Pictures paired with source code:
Content starts

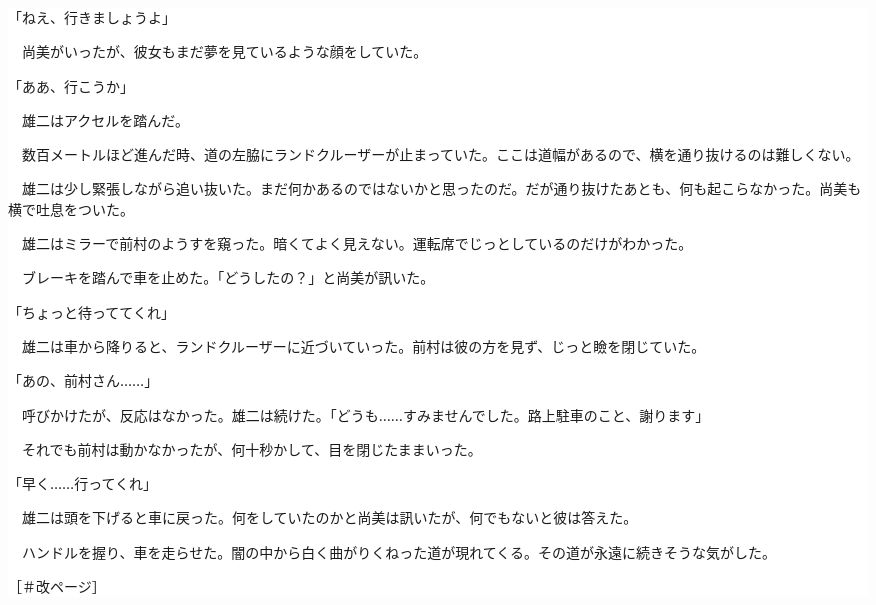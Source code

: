 「ねえ、行きましょうよ」

　尚美がいったが、彼女もまだ夢を見ているような顔をしていた。

「ああ、行こうか」

　雄二はアクセルを踏んだ。

　数百メートルほど進んだ時、道の左脇にランドクルーザーが止まっていた。ここは道幅があるので、横を通り抜けるのは難しくない。

　雄二は少し緊張しながら追い抜いた。まだ何かあるのではないかと思ったのだ。だが通り抜けたあとも、何も起こらなかった。尚美も横で吐息をついた。

　雄二はミラーで前村のようすを窺った。暗くてよく見えない。運転席でじっとしているのだけがわかった。

　ブレーキを踏んで車を止めた。「どうしたの？」と尚美が訊いた。

「ちょっと待っててくれ」

　雄二は車から降りると、ランドクルーザーに近づいていった。前村は彼の方を見ず、じっと瞼を閉じていた。

「あの、前村さん……」

　呼びかけたが、反応はなかった。雄二は続けた。「どうも……すみませんでした。路上駐車のこと、謝ります」

　それでも前村は動かなかったが、何十秒かして、目を閉じたままいった。

「早く……行ってくれ」

　雄二は頭を下げると車に戻った。何をしていたのかと尚美は訊いたが、何でもないと彼は答えた。

　ハンドルを握り、車を走らせた。闇の中から白く曲がりくねった道が現れてくる。その道が永遠に続きそうな気がした。

［＃改ページ］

Content ends

TO DO:
Write out the lines above exactly, but only from the one containing "数百メートルほど進んだ時、道" through the last one.

WRITTEN REPLY:
　数百メートルほど進んだ時、道の左脇にランドクルーザーが止まっていた。ここは道幅があるので、横を通り抜けるのは難しくない。

　雄二は少し緊張しながら追い抜いた。まだ何かあるのではないかと思ったのだ。だが通り抜けたあとも、何も起こらなかった。尚美も横で吐息をついた。

　雄二はミラーで前村のようすを窺った。暗くてよく見えない。運転席でじっとしているのだけがわかった。

　ブレーキを踏んで車を止めた。「どうしたの？」と尚美が訊いた。

「ちょっと待っててくれ」

　雄二は車から降りると、ランドクルーザーに近づいていった。前村は彼の方を見ず、じっと瞼を閉じていた。

「あの、前村さん……」

　呼びかけたが、反応はなかった。雄二は続けた。「どうも……すみませんでした。路上駐車のこと、謝ります」

　それでも前村は動かなかったが、何十秒かして、目を閉じたままいった。

「早く……行ってくれ」

　雄二は頭を下げると車に戻った。何をしていたのかと尚美は訊いたが、何でもないと彼は答えた。

　ハンドルを握り、車を走らせた。闇の中から白く曲がりくねった道が現れてくる。その道が永遠に続きそうな気がした。

［＃改ページ］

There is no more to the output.